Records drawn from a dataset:
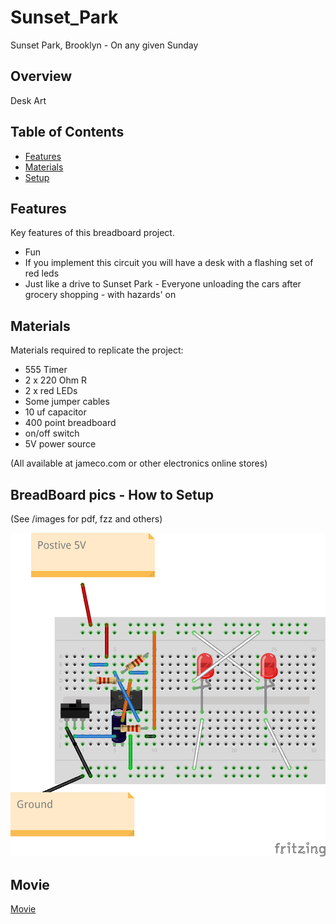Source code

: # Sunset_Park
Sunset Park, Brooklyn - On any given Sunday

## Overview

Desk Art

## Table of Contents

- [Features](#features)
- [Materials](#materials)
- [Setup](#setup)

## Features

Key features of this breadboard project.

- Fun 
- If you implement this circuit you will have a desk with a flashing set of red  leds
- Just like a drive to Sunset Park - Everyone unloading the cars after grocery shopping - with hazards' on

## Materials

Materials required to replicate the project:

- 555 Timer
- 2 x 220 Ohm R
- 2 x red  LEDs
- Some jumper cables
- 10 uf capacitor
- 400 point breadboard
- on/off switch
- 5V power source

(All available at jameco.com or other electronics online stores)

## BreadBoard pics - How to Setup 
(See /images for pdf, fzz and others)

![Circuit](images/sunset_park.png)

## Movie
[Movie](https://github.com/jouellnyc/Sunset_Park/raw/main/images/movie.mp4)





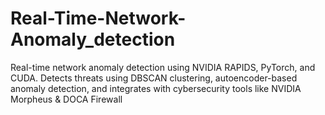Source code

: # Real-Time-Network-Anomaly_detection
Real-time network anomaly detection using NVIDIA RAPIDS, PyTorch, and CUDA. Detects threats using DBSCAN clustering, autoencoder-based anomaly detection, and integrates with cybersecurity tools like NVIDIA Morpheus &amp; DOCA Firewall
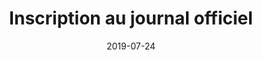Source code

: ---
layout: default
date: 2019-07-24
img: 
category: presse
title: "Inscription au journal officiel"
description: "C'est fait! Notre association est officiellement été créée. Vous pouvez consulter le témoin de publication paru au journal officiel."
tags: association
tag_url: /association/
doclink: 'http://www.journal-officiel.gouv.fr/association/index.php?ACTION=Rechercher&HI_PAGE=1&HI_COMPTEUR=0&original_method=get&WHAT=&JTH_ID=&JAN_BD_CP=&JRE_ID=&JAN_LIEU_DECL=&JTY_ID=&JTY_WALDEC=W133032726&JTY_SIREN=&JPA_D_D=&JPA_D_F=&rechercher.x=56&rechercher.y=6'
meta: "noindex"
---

* * *

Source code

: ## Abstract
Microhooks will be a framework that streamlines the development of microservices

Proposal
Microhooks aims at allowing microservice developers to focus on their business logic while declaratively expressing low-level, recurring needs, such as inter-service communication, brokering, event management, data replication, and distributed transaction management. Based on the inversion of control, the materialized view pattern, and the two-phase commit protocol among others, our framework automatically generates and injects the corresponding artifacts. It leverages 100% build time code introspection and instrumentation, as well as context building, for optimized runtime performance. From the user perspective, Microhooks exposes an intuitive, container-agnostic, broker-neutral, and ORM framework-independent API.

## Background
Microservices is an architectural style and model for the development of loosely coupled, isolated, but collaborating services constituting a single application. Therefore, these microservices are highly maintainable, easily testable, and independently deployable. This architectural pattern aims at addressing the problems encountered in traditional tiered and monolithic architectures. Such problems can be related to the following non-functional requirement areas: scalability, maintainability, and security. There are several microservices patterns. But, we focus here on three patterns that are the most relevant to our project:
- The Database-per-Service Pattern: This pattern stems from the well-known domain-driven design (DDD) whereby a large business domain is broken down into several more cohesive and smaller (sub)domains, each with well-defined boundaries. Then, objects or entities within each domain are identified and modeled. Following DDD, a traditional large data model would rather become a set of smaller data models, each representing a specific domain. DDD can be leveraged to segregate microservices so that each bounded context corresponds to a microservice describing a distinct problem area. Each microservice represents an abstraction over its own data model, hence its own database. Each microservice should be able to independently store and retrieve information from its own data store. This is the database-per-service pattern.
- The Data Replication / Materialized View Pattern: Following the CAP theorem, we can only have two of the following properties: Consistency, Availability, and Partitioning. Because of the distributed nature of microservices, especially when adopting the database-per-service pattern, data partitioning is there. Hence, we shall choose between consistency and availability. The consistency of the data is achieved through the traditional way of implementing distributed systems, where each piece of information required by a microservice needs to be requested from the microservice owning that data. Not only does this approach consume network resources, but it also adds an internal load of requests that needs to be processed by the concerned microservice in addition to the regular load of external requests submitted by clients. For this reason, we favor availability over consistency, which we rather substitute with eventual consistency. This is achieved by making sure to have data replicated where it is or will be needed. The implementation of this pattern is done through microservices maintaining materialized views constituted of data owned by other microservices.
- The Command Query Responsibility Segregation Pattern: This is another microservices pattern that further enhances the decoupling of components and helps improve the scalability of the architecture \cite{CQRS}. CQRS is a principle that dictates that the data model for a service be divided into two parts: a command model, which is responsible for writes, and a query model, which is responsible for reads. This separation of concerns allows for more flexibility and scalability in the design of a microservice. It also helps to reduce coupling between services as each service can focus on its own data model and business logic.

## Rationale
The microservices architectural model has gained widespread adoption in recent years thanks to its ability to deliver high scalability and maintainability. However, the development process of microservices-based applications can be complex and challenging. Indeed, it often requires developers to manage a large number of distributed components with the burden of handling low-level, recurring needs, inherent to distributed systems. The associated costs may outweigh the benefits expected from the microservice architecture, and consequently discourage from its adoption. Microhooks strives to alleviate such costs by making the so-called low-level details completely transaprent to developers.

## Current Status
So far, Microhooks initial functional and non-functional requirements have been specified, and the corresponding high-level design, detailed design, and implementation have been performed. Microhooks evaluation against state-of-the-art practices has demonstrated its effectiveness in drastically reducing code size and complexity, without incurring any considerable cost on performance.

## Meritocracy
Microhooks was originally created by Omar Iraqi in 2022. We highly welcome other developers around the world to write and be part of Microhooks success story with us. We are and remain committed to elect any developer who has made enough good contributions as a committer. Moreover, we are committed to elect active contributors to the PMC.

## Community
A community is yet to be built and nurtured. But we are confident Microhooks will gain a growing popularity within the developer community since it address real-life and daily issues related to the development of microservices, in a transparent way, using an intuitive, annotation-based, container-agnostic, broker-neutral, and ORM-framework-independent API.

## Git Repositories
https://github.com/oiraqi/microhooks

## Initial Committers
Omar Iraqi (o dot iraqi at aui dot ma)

Problem requirements => Each line in the data that holds the string "recurring" must be returned.

Finished task =>
Microhooks aims at allowing microservice developers to focus on their business logic while declaratively expressing low-level, recurring needs, such as inter-service communication, brokering, event management, data replication, and distributed transaction management. Based on the inversion of control, the materialized view pattern, and the two-phase commit protocol among others, our framework automatically generates and injects the corresponding artifacts. It leverages 100% build time code introspection and instrumentation, as well as context building, for optimized runtime performance. From the user perspective, Microhooks exposes an intuitive, container-agnostic, broker-neutral, and ORM framework-independent API.
The microservices architectural model has gained widespread adoption in recent years thanks to its ability to deliver high scalability and maintainability. However, the development process of microservices-based applications can be complex and challenging. Indeed, it often requires developers to manage a large number of distributed components with the burden of handling low-level, recurring needs, inherent to distributed systems. The associated costs may outweigh the benefits expected from the microservice architecture, and consequently discourage from its adoption. Microhooks strives to alleviate such costs by making the so-called low-level details completely transaprent to developers.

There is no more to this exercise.